[What to work on] Each record should be written out exactly as given.

#### Records for the exercise ####

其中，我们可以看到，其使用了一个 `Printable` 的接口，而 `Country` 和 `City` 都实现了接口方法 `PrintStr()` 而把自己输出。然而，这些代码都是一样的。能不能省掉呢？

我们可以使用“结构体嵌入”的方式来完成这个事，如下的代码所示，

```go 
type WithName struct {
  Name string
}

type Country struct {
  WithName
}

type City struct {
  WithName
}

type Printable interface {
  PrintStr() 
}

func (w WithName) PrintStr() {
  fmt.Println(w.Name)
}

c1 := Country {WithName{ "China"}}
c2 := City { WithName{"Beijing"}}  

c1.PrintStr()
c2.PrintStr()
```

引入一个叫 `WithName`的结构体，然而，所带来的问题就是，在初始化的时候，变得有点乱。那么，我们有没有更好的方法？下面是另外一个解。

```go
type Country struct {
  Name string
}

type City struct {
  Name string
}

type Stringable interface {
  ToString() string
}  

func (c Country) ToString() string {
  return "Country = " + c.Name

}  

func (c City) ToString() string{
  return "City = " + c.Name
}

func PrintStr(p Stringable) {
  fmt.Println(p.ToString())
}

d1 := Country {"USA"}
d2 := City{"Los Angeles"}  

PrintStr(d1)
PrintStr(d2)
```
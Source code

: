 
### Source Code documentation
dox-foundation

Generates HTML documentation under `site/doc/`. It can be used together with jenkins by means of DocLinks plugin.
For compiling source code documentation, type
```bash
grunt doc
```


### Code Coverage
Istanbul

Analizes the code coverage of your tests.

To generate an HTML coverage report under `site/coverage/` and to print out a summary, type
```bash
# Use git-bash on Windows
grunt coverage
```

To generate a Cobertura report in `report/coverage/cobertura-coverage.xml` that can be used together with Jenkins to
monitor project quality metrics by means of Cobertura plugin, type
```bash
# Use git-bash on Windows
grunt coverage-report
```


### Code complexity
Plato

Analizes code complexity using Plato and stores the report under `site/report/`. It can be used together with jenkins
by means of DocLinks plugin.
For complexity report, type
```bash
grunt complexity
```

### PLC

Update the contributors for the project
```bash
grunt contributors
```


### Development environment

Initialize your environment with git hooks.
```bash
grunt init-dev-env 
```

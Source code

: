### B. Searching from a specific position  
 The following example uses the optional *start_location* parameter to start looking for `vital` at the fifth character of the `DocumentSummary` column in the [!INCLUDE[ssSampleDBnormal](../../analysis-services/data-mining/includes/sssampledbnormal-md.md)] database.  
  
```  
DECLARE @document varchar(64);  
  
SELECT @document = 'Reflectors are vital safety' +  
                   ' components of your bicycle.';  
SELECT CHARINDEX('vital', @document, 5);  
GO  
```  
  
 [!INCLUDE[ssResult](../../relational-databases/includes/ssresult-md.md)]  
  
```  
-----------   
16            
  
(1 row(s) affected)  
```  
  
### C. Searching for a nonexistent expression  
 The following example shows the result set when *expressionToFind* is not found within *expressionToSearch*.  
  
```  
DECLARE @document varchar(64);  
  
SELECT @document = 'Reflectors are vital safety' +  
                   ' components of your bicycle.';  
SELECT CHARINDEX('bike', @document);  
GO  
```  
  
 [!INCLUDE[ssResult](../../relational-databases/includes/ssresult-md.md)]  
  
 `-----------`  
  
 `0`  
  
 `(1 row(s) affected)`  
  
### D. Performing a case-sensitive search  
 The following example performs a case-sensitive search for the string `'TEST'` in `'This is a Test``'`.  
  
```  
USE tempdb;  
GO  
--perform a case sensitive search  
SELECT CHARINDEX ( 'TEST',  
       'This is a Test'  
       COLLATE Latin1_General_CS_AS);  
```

####

[Exercise response]
其中，我们可以看到，其使用了一个 `Printable` 的接口，而 `Country` 和 `City` 都实现了接口方法 `PrintStr()` 而把自己输出。然而，这些代码都是一样的。能不能省掉呢？

我们可以使用“结构体嵌入”的方式来完成这个事，如下的代码所示，

```go 
type WithName struct {
  Name string
}

type Country struct {
  WithName
}

type City struct {
  WithName
}

type Printable interface {
  PrintStr() 
}

func (w WithName) PrintStr() {
  fmt.Println(w.Name)
}

c1 := Country {WithName{ "China"}}
c2 := City { WithName{"Beijing"}}  

c1.PrintStr()
c2.PrintStr()
```

引入一个叫 `WithName`的结构体，然而，所带来的问题就是，在初始化的时候，变得有点乱。那么，我们有没有更好的方法？下面是另外一个解。

```go
type Country struct {
  Name string
}

type City struct {
  Name string
}

type Stringable interface {
  ToString() string
}  

func (c Country) ToString() string {
  return "Country = " + c.Name

}  

func (c City) ToString() string{
  return "City = " + c.Name
}

func PrintStr(p Stringable) {
  fmt.Println(p.ToString())
}

d1 := Country {"USA"}
d2 := City{"Los Angeles"}  

PrintStr(d1)
PrintStr(d2)
```
Source code

: 
### Source Code documentation
dox-foundation

Generates HTML documentation under `site/doc/`. It can be used together with jenkins by means of DocLinks plugin.
For compiling source code documentation, type
```bash
grunt doc
```


### Code Coverage
Istanbul

Analizes the code coverage of your tests.

To generate an HTML coverage report under `site/coverage/` and to print out a summary, type
```bash
# Use git-bash on Windows
grunt coverage
```

To generate a Cobertura report in `report/coverage/cobertura-coverage.xml` that can be used together with Jenkins to
monitor project quality metrics by means of Cobertura plugin, type
```bash
# Use git-bash on Windows
grunt coverage-report
```


### Code complexity
Plato

Analizes code complexity using Plato and stores the report under `site/report/`. It can be used together with jenkins
by means of DocLinks plugin.
For complexity report, type
```bash
grunt complexity
```

### PLC

Update the contributors for the project
```bash
grunt contributors
```


### Development environment

Initialize your environment with git hooks.
```bash
grunt init-dev-env 
```

Source code

:### B. Searching from a specific position  
 The following example uses the optional *start_location* parameter to start looking for `vital` at the fifth character of the `DocumentSummary` column in the [!INCLUDE[ssSampleDBnormal](../../analysis-services/data-mining/includes/sssampledbnormal-md.md)] database.  
  
```  
DECLARE @document varchar(64);  
  
SELECT @document = 'Reflectors are vital safety' +  
                   ' components of your bicycle.';  
SELECT CHARINDEX('vital', @document, 5);  
GO  
```  
  
 [!INCLUDE[ssResult](../../relational-databases/includes/ssresult-md.md)]  
  
```  
-----------   
16            
  
(1 row(s) affected)  
```  
  
### C. Searching for a nonexistent expression  
 The following example shows the result set when *expressionToFind* is not found within *expressionToSearch*.  
  
```  
DECLARE @document varchar(64);  
  
SELECT @document = 'Reflectors are vital safety' +  
                   ' components of your bicycle.';  
SELECT CHARINDEX('bike', @document);  
GO  
```  
  
 [!INCLUDE[ssResult](../../relational-databases/includes/ssresult-md.md)]  
  
 `-----------`  
  
 `0`  
  
 `(1 row(s) affected)`  
  
### D. Performing a case-sensitive search  
 The following example performs a case-sensitive search for the string `'TEST'` in `'This is a Test``'`.  
  
```  
USE tempdb;  
GO  
--perform a case sensitive search  
SELECT CHARINDEX ( 'TEST',  
       'This is a Test'  
       COLLATE Latin1_General_CS_AS);  
```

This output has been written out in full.